The 2022 NHPA Industry Wide Conferenceco-located at National Hardware Show in Las Vegas, completed last week, offering three days of speakers and panels industry experts and top performing retailers. Attendees came away with many ideas and best practices they can implement in their own businesses, and here we share our top 12 takeaways from the conference in case you missed it.
Uncertainty still dominates our economy. According to Connor Lokar, ITR Economics, Senior Forecaster for ITR Economics, the economy is more uncertain than it has ever been. He cited global events such as the crisis in Ukraine, but said the supply chain and inflation will improve later in 2022.
“We are playing catch-up. This is the year of normalization,” he says. “That’s when the channels become clear – where what we thought was the pre-COVID normal creeps into the conversation as this year goes on. It’s a global deceleration.
Use current shopping trends to your advantage. Mark Herbek, founding partner and executive director of home improvement for Cleveland Research, spoke about the revival of the American dream and homeownership among Gen Z in the wake of the pandemic. He also said brands have never been more important and he expects to see more direct-to-consumer sales.
As a leader, tell your story. NHPA Director of Organizational Development and Consulting Kim Peffley explained how to create innovative solutions to problems in your business by leading by example and being transparent as a leader.
“Admit when you make mistakes and encourage others to be open to making mistakes too because mistakes are opportunities to learn,” she says. “And always learn yourself.”
Invest in your staff. Elliot Greenberg, president and CEO of JC Licht, which now has 50 stores in the Midwest and continues to grow, shared his growth strategy.
“We have a big growth strategy, and people ask why we want to grow so fast and so big,” Greenberg says. “The only way to recruit exceptional people is to promise them advancement, growth and a better life.”
Make your employee experience a priority. Keynote speaker Kevin Hancock, President and CEO of Hancock Lumber Company, shared how to put employees first for more loyal customers and stronger sales and discussed the social and economic benefits of starting a business employee-centric.
“Over time, ‘leaders’ have done more to restrain, direct and control the voices of others than to liberate them,” says Hancock. “The partial loss of my own voice was an invitation to lead differently in a way that empowers the voices of others and creates an employee-centric company where our employees’ workplace experience is our top priority.”
Choose a professional loyalty program that makes sense for your customers. Dave Hoglund, Vice President of Buying for Builders, was part of a panel on Professional Customer Loyalty Programs and provided insight and best practices for creating and managing a loyalty program for professional customers. He suggests giving your customers what they want because they’re more likely to participate if you offer rewards that are meaningful to them and are willing to evolve and change your program to better serve your customers.
Tailor recruiting to your company’s core values. NHPA Editor-in-Chief Melanie Moul discussed the hiring strategies retailers are using and succeeding.
“The most successful retailers in the industry run their businesses by specific core values that are part of every organizational decision. From how to solve a customer’s plumbing problem to who to hire, core values offer essential guidance,” says Moul. “You have to ask yourself, ‘Who do we want to work for in our company?’ People who understand the mission of the company and can demonstrate the core values in everything they do.

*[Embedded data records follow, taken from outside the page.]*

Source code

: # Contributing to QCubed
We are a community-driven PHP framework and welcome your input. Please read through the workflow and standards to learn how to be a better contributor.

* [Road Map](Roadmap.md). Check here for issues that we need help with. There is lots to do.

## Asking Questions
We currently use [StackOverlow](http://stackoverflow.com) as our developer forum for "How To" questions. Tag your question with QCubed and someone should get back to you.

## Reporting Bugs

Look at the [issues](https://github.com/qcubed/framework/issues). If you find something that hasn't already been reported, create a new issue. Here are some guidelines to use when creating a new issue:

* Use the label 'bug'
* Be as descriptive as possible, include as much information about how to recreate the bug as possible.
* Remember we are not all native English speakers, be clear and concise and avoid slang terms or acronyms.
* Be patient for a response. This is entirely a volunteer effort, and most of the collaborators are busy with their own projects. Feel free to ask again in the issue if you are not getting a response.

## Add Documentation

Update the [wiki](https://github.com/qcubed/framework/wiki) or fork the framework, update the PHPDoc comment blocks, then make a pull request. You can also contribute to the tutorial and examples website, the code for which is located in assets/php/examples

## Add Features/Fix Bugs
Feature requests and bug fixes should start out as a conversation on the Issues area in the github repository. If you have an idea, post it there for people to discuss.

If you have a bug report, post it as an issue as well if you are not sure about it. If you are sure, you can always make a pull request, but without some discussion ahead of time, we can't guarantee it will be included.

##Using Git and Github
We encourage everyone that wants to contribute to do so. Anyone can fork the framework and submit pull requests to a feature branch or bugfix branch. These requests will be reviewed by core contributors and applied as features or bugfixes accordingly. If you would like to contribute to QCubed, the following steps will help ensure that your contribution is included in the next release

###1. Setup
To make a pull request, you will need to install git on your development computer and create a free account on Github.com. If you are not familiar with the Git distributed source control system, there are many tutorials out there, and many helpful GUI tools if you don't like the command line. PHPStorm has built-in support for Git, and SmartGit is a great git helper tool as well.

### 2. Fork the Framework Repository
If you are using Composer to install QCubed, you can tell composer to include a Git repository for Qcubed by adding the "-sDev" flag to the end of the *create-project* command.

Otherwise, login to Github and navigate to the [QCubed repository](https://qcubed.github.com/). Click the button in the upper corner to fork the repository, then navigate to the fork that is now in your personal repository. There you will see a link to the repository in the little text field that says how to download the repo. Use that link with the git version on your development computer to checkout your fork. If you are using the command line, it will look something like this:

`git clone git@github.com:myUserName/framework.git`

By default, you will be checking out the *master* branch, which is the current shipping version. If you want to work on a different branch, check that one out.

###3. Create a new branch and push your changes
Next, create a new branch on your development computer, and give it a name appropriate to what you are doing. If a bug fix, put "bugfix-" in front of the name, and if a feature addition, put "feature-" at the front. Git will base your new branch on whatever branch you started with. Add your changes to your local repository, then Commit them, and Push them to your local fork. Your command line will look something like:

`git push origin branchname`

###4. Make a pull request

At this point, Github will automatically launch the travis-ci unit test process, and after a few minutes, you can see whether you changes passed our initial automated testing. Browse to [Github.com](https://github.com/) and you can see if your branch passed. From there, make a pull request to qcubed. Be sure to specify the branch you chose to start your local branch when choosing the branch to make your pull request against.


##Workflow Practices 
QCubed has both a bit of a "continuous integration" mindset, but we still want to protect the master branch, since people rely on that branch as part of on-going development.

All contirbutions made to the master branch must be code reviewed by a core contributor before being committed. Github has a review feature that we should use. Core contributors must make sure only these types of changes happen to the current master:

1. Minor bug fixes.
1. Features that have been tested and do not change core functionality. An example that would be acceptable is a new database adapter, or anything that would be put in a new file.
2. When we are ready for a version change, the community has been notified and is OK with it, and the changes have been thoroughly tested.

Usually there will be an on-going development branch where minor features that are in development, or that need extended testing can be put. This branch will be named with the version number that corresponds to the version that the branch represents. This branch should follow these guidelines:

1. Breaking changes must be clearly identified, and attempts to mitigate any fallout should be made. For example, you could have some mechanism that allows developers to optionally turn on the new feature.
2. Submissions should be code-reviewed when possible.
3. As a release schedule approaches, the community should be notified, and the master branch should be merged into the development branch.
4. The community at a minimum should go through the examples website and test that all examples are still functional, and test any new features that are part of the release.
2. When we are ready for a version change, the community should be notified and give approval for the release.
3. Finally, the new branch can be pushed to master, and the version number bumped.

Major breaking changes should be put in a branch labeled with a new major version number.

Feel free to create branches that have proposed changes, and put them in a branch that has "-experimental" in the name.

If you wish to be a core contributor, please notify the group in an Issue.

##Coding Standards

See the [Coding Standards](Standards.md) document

E-commerce and commerce must be considered together. Farnsworth Group Chairman Grant Farnsworth noted that the separation between e-commerce and commerce no longer exists – almost all customers, whether professional or do-it-yourself, use online platforms to conduct research before purchasing. ‘to buy. “It’s more essential than ever that there is consistency between the digital and in-person worlds,” he says. “Entrepreneurs use more than three sources on average, switching from the manufacturing site to the supplier site before buying.”
Implement technologies that help you connect with customers. Eric Hassett, owner of Hassett Ace Hardware, talked about the technology initiatives he has implemented and how each is aimed at enabling customers to provide even better customer service.
“My philosophy is that I try to find technologies that will help employees work with customers,” Hassett says. “Our brand is first and foremost about service.”
Good customer service starts with good employee training. Rodney Bullion, director of learning and development at TAL Holdings, explains that customer service starts with thorough employee training.
“The more we grew, the more we knew that we had to engage our people and develop them quickly to be as effective as possible, because our people are our greatest asset in delivering a great customer experience,” says Bullion.
Watch out for overtaking. Jim Close, managing partner at Risk Management Services Loss Prevention, discussed the types of technologies loss prevention professionals rely on to combat shrinkage and strategies retailers can use in their own operations. He says it’s crucial to pay attention to surpluses because shortages are a big problem.
“We tend to look for things that are missing. But if you start to see a pattern of surpluses, that’s a red flag,” he says.
Be proud of your work. In the Young Retailer of the Year panel, Cory Rhynehart, minority owner of Milton Hardware & Building Supply, says he loved working in construction, but appreciates how many people he can help as a retailer.
“When I was in construction, I had a task: I could build this terrace or this house. But now, in one week, I can help 15 people to build their terrace and two people to build a house. I am personally proud and owns all these projects.